Work item -
Scan the entries below for the word "null". Copy each line that has it.

Data section -
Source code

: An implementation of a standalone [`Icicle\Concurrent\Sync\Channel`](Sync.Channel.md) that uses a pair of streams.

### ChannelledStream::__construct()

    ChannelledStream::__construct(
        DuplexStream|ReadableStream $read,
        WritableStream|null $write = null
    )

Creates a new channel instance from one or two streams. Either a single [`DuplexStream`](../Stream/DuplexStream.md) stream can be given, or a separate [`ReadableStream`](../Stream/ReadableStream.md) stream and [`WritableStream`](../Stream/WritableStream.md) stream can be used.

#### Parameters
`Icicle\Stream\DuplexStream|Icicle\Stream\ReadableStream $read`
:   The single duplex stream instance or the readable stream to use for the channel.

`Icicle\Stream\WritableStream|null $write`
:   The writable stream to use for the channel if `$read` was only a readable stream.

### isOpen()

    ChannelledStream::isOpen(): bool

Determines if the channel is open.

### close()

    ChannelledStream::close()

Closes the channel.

Response to this exercise -
        WritableStream|null $write = null
`Icicle\Stream\WritableStream|null $write`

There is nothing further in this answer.